### Source records

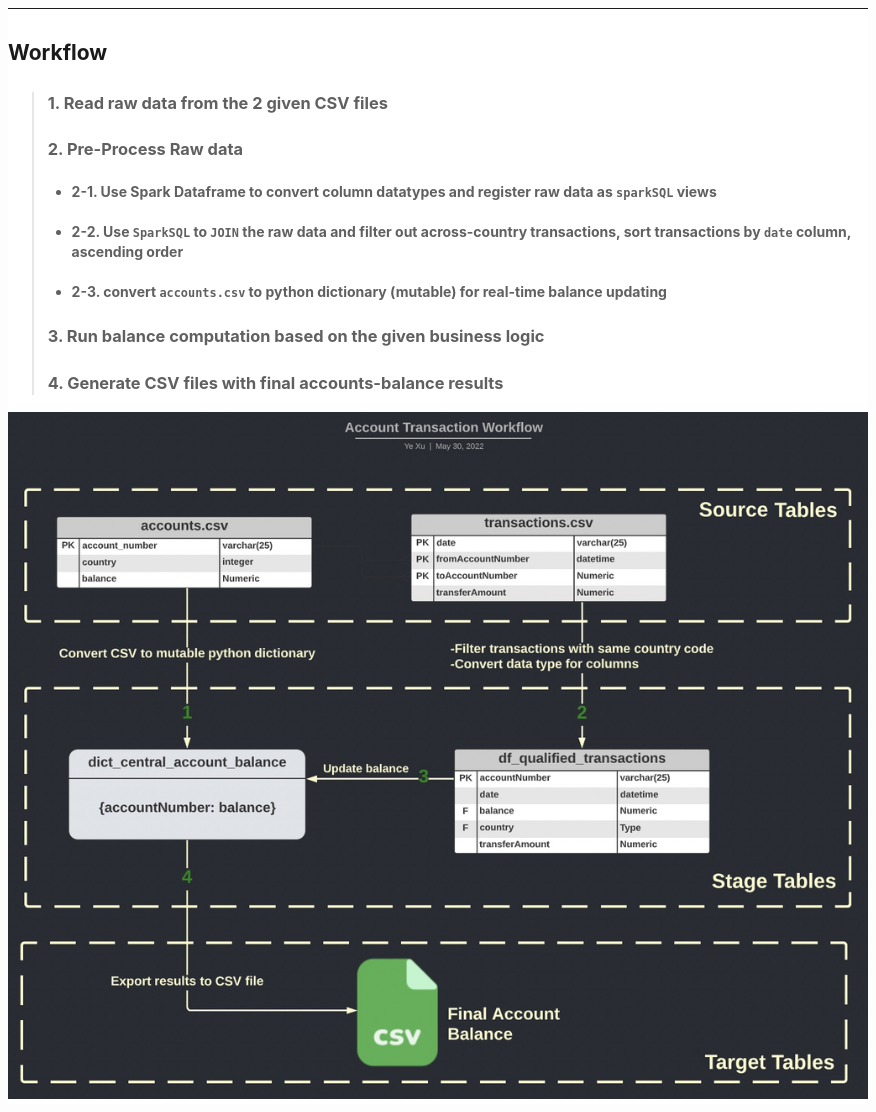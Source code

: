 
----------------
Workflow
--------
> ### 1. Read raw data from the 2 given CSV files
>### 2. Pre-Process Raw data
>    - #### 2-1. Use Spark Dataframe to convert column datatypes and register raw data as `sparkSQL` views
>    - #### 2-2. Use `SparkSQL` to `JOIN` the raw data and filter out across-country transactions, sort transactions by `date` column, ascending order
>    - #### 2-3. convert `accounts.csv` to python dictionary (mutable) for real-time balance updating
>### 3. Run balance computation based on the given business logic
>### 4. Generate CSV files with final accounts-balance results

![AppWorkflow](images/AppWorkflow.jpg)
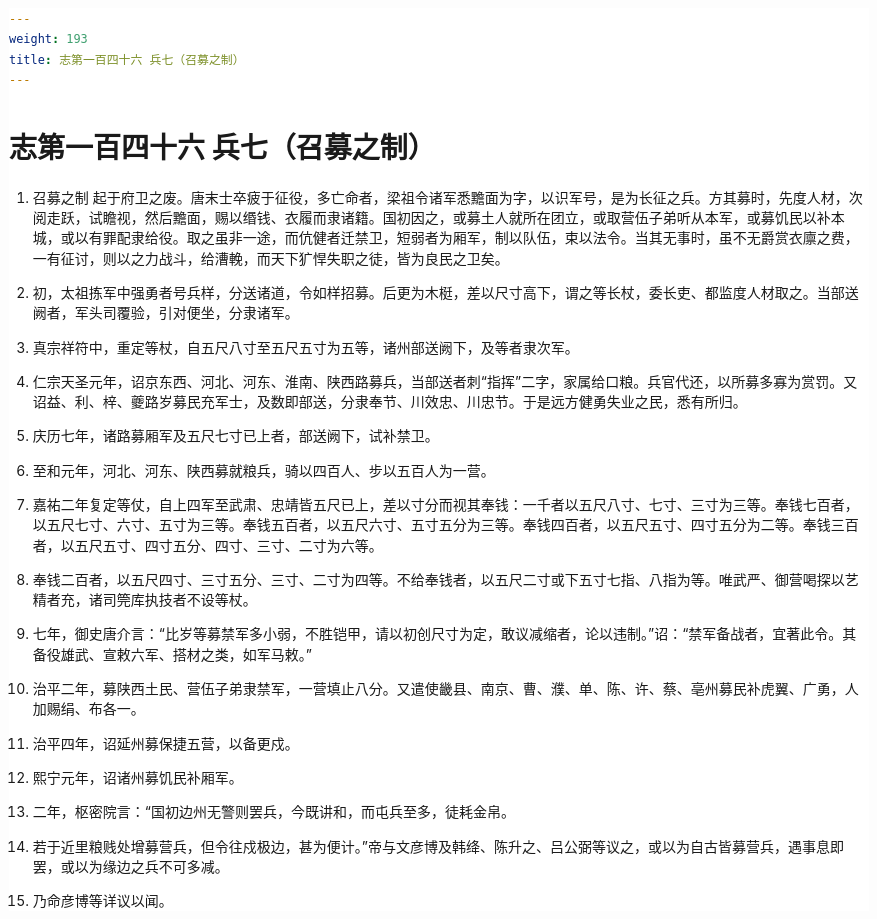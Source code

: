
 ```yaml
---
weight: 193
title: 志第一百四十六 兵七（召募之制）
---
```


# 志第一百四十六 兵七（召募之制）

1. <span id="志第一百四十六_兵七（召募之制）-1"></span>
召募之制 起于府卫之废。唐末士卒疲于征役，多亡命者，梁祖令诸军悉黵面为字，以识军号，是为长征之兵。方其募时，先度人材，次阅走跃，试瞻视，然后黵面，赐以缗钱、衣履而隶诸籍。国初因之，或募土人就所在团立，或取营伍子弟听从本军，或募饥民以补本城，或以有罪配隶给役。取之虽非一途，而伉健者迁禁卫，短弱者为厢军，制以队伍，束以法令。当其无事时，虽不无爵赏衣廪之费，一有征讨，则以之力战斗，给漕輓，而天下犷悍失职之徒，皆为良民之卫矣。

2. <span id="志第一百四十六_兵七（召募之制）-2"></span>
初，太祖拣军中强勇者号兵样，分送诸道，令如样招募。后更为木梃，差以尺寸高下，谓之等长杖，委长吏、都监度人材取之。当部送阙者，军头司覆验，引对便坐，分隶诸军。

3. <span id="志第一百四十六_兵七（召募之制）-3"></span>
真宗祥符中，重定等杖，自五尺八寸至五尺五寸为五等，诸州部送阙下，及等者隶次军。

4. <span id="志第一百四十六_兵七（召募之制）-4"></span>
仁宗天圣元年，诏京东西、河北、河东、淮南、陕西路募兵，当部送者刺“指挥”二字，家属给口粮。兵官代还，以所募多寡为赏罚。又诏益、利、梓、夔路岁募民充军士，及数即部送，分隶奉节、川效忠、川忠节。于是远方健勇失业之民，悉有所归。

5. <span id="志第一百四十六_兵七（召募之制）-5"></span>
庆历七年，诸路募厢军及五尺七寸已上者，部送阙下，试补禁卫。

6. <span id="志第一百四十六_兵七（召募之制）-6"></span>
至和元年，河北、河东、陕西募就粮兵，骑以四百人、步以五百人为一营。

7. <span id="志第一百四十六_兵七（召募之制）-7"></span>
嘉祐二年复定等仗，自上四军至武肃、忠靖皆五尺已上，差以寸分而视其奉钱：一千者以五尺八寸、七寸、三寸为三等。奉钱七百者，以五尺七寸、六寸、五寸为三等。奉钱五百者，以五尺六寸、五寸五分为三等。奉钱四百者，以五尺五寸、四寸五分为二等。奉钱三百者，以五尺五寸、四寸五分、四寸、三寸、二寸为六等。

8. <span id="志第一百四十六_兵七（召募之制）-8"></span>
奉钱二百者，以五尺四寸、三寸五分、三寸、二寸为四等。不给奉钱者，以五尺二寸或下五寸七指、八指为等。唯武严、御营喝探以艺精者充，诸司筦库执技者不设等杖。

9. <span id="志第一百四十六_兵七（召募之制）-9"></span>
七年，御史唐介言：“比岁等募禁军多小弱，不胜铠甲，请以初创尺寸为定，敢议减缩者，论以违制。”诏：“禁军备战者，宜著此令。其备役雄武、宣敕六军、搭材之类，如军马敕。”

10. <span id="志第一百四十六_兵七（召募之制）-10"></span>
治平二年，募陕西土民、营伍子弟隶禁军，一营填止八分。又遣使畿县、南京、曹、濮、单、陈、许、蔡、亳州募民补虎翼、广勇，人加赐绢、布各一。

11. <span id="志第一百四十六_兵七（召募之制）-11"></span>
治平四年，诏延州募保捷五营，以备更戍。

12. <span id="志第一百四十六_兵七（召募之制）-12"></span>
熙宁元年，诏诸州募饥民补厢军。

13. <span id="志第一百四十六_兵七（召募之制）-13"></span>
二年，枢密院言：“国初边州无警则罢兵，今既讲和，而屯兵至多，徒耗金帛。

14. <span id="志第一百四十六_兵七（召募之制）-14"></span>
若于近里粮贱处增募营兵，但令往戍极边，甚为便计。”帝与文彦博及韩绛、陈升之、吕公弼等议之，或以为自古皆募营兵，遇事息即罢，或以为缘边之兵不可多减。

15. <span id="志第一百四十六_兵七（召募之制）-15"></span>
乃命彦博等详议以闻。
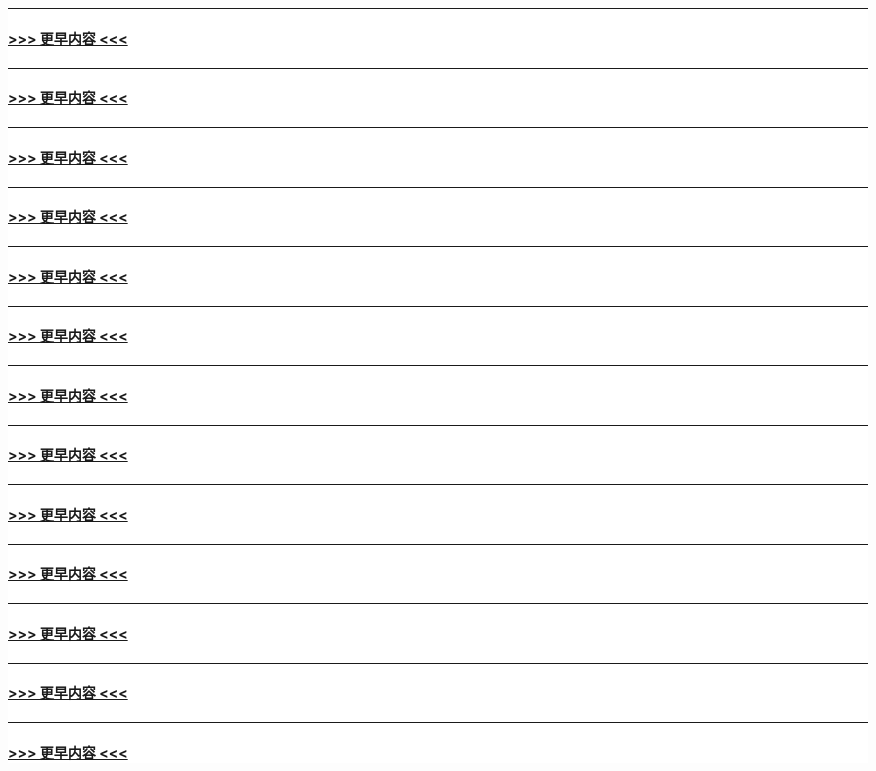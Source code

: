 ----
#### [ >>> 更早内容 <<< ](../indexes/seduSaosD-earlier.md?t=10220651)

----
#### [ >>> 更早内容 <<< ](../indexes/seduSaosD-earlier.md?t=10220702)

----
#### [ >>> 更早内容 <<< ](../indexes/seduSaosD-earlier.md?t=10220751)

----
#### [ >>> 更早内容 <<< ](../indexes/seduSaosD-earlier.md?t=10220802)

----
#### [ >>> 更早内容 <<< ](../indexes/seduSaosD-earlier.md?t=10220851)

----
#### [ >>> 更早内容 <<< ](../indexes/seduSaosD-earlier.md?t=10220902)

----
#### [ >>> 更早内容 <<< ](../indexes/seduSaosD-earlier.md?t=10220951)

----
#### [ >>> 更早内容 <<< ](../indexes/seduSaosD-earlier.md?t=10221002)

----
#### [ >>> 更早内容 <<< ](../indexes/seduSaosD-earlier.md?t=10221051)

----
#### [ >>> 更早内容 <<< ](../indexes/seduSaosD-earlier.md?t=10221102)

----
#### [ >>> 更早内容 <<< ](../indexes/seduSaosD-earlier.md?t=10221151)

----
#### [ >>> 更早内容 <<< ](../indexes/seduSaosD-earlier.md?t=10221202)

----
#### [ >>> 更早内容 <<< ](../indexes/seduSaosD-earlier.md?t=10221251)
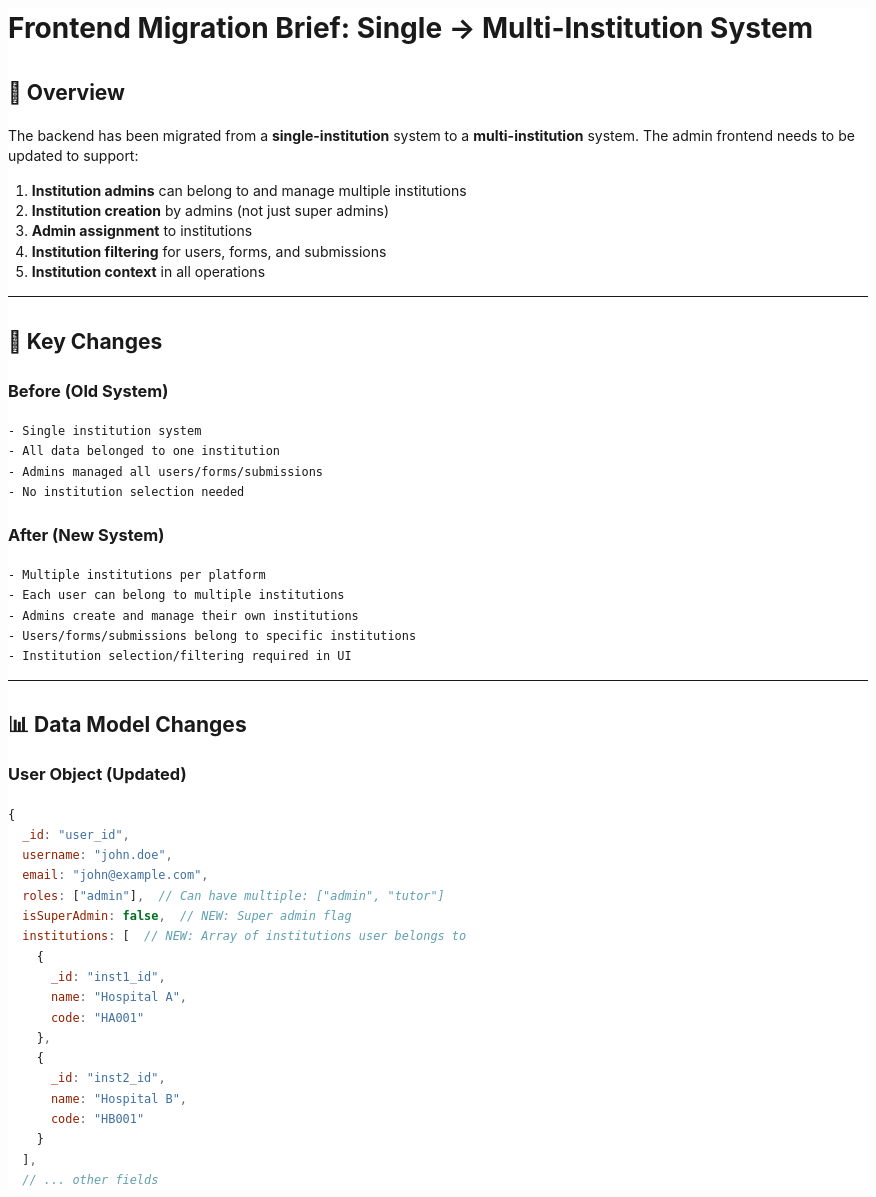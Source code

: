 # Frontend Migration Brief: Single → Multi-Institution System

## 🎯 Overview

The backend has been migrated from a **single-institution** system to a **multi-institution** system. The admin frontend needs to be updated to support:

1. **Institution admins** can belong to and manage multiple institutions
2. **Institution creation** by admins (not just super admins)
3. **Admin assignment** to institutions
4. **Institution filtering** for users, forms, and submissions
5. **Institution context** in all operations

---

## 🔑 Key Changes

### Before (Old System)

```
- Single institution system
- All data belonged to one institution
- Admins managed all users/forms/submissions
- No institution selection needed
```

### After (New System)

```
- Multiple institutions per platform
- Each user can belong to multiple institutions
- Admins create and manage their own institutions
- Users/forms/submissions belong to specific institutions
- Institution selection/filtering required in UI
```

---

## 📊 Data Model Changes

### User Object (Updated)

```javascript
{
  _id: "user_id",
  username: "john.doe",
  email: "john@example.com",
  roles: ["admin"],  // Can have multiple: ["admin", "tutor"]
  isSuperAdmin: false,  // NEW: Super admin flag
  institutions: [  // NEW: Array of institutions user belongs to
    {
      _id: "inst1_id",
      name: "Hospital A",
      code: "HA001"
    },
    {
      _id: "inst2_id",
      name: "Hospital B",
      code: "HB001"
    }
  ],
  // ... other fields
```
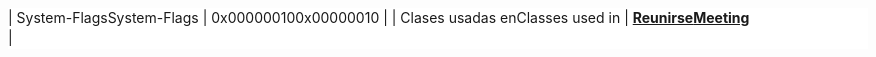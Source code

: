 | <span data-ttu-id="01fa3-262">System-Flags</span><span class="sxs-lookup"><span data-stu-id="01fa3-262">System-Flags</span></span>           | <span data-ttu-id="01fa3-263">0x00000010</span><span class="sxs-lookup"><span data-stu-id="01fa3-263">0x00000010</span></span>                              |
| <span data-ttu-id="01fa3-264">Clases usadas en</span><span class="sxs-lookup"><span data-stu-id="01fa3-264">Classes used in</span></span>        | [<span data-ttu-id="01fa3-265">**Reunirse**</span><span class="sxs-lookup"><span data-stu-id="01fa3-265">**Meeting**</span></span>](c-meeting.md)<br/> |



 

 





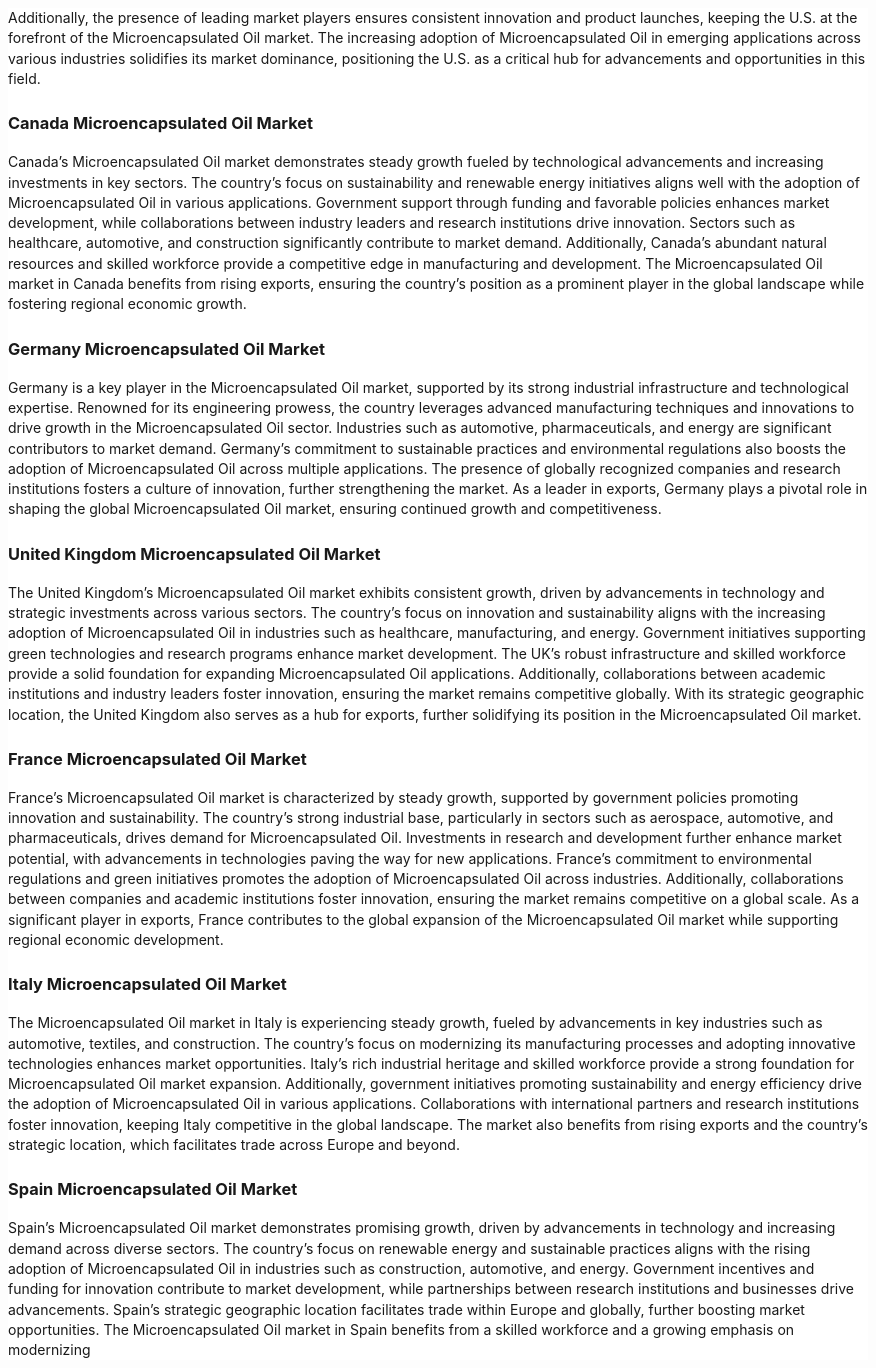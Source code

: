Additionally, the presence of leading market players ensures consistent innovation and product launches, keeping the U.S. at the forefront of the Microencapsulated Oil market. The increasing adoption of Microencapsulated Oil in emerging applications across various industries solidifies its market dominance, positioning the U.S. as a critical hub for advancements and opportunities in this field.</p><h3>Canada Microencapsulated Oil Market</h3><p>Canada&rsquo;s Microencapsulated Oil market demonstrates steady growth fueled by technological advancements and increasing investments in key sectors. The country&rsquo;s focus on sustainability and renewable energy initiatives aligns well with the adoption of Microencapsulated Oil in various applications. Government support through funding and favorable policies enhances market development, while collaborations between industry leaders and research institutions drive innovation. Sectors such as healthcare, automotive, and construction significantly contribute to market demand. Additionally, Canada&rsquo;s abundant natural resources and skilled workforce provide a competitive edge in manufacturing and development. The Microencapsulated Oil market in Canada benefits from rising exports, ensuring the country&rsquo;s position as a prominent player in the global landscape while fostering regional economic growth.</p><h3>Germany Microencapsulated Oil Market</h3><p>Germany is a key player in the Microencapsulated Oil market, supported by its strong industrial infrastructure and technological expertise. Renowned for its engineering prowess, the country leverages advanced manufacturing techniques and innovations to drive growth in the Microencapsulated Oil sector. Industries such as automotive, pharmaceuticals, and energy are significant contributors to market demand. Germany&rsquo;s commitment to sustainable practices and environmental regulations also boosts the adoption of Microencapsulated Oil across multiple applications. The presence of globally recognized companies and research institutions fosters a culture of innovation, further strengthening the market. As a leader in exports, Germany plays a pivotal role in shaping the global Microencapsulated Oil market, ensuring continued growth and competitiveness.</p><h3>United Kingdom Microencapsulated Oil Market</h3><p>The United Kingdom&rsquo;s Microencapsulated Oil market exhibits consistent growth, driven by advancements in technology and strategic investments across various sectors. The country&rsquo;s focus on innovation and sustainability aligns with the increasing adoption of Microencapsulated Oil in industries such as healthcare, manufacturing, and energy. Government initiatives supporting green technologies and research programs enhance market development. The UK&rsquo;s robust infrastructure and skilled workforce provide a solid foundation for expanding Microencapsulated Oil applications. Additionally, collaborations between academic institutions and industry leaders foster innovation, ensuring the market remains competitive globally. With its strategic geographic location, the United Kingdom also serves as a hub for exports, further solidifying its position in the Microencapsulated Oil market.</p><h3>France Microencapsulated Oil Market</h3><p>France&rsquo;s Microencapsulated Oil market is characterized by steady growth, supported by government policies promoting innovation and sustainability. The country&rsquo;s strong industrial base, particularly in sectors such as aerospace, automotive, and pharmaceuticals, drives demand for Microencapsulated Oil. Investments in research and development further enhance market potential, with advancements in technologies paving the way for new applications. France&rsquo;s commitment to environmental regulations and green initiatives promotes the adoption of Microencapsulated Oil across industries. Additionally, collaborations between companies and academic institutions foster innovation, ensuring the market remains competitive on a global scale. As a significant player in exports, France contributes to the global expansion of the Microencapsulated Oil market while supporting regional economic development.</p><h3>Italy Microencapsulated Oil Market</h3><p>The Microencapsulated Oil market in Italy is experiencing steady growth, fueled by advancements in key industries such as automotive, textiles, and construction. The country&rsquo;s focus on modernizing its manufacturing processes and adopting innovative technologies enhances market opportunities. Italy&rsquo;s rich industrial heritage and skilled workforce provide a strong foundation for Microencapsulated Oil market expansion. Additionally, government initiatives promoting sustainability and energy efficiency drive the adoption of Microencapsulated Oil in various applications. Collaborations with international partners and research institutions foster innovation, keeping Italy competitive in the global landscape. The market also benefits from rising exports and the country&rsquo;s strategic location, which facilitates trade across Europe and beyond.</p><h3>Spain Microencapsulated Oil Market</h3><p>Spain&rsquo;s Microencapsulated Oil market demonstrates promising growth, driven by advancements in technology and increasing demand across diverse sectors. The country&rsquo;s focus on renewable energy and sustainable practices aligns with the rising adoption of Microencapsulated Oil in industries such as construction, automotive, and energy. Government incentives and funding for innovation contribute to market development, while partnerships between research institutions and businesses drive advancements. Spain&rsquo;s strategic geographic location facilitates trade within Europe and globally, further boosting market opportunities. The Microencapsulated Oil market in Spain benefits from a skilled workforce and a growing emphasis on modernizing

### What to work on
The output is the lines from the start of the data above through the line containing "real-time balance updating", unchanged, with any picture left out.

### Result
Source code

: 
----------------
Workflow
--------
> ### 1. Read raw data from the 2 given CSV files
>### 2. Pre-Process Raw data
>    - #### 2-1. Use Spark Dataframe to convert column datatypes and register raw data as `sparkSQL` views
>    - #### 2-2. Use `SparkSQL` to `JOIN` the raw data and filter out across-country transactions, sort transactions by `date` column, ascending order
>    - #### 2-3. convert `accounts.csv` to python dictionary (mutable) for real-time balance updating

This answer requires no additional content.